This replication package contains the necessary files to reproduce the results of the ECES/FSE 2015 paper ``Staged Program Repair with Condition Synthesis''. Our paper presents SPR, a novel patch generation system that uses the staged condition synthesis technique. The replication package provides a way to reproduce all of our experiments with SPR. It contains the following components:
1) A public AMI image for reproducing all of our experiments except fbc. Region: US East AMI id: ami-d3610ec4 AMI name: spr-0.23-replication
2) A 32-bit VM image for reproducing all of the fbc experiments. http://rhino.csail.mit.edu/spr-rep/Ubuntu-14.04.1-32bit.tar.gz
3) Scenario tarballs that contain necessary files to reproduce each of the defects in our experiments. http://rhino.csail.mit.edu/spr-rep/scenarios/
4) SPR generated patches for the benchmark defects: http://rhino.csail.mit.edu/spr-rep/spr-result/ http://rhino.csail.mit.edu/spr-rep/spr-wsf-result/
Note that SPR source code in the replication packages are licensed under GPLv3. Relevant license documents are included in the AMI/VM images.
A user can use the replication package to reproduce all of our SPR experiments we performed in the paper. Specifically, the replication package is able to reproduce all SPR results in Table 1, Table 2, and Table 3 in the paper. Note that the results of GenProg and AE are obtained from previous work.
The results obtained from the replication package will be in general consistent with the reported results in the paper. For each defect for which we claim, in the paper, that SPR generates a plausible or correct patch, the user can use the replication package to obtain the same patch.
Program defects often require specific environment setup to reproduce. To facilitate the reproduction we packed our systems into VM images and our benchmark defects into scenario tarballs. We also provide script to facilitate the generation of every number in Table 1, Table 2, and Table 3. Note that our experiments include manual analysis of the generated patches to identify whether the patch is correct or not. We provide descriptions for each SPR generated correct patches.
One benefit to the future research is that SPR in this replication package can be used as the baseline system for the future research. As all the source code of SPR is available inside the provided VM images, researcher who want to build new patch generation systems can build their systems on top of SPR and reuse (part of) the SPR source code.
Another benefit to the future research in the field is that the benchmark scenario tarballs in the replication package provide useful infrastructures (test cases and scripts) to evaluate future patch generation systems.

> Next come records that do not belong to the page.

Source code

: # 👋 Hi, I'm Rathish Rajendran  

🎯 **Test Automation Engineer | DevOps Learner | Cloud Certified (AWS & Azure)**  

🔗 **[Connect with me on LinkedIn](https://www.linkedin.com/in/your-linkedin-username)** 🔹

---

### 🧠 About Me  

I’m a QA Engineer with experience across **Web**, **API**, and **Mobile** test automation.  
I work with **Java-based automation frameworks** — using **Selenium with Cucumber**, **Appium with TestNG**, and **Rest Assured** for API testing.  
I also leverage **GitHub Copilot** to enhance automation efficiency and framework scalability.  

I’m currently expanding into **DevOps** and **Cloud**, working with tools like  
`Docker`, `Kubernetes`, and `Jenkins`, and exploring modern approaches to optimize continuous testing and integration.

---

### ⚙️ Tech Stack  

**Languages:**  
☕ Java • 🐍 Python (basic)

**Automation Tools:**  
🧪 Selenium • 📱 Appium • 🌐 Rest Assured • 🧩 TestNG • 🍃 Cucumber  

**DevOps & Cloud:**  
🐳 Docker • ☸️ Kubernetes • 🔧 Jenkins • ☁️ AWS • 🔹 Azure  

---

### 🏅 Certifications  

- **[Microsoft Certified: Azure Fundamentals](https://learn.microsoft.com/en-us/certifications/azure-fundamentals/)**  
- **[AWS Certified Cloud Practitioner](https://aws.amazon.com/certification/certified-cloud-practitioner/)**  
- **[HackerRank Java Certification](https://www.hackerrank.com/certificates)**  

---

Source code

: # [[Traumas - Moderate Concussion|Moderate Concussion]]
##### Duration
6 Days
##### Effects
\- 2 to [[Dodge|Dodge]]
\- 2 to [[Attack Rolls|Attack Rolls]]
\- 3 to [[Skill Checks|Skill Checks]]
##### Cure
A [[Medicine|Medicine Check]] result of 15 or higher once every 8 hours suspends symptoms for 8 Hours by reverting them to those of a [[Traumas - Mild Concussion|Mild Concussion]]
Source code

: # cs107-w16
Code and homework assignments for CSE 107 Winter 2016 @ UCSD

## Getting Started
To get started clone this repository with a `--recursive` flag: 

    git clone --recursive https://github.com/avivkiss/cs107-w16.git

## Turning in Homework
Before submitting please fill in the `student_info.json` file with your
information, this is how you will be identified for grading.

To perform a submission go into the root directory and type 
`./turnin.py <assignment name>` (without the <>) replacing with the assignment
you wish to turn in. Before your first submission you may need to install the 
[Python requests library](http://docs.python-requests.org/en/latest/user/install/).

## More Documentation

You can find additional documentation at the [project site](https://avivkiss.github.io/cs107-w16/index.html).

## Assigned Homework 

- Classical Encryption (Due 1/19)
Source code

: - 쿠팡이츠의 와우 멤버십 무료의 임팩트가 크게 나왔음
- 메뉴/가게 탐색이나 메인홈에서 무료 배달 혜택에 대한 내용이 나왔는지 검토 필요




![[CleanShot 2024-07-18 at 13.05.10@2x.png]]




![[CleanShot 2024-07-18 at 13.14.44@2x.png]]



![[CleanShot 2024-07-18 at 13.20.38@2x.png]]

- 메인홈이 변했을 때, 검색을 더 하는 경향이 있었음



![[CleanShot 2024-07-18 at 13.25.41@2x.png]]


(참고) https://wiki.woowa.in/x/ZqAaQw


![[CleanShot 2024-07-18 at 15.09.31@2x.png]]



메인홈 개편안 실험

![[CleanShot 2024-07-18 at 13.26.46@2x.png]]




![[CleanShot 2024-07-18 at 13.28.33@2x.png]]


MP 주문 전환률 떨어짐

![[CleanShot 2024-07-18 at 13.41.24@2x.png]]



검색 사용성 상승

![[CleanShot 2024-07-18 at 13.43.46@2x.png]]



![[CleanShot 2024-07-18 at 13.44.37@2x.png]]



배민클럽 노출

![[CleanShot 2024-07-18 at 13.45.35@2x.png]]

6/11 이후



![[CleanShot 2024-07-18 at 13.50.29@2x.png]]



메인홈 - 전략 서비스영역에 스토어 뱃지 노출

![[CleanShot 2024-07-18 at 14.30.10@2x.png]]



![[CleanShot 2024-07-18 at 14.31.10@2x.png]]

Note that SPR is evaluated on the GenProg 2012 benchmark set and we fixed several known issues in the original GenProg 2012 infrastructure.
Section 2 provides step-by-step instructions of reproducing SPR experiments with this replication package. Section 3 describes our manual analysis of each correct SPR patch. Section 4 describes how to apply SPR to new defects if desired. We recommend the user of this replication package starts with the step-by-step instructions in Section 2.
As described in our paper, we performed all experiments except fbc in Amazon EC2 machines (running Ubuntu) and we performed fbc experiments on a 32-bit VM (running Ubuntu). In this replication package, we provide AMI image of our Amazon EC2 experiment environment and the VM image of our fbc experiment environment.
We evaluated 105 defects/changes in the GenProg 2012 benchmark set. Due to the disk space limit, we cannot package all of the defects/changes into the AMI and VM images. Instead, we separately provide a scenario tarball for each defect/change we evaluated in our experiments.
We next provide a step by step instructions of running SPR to generate patches for the php defect php-309579-309580. Our experiments on other defects can be reproduced similarly.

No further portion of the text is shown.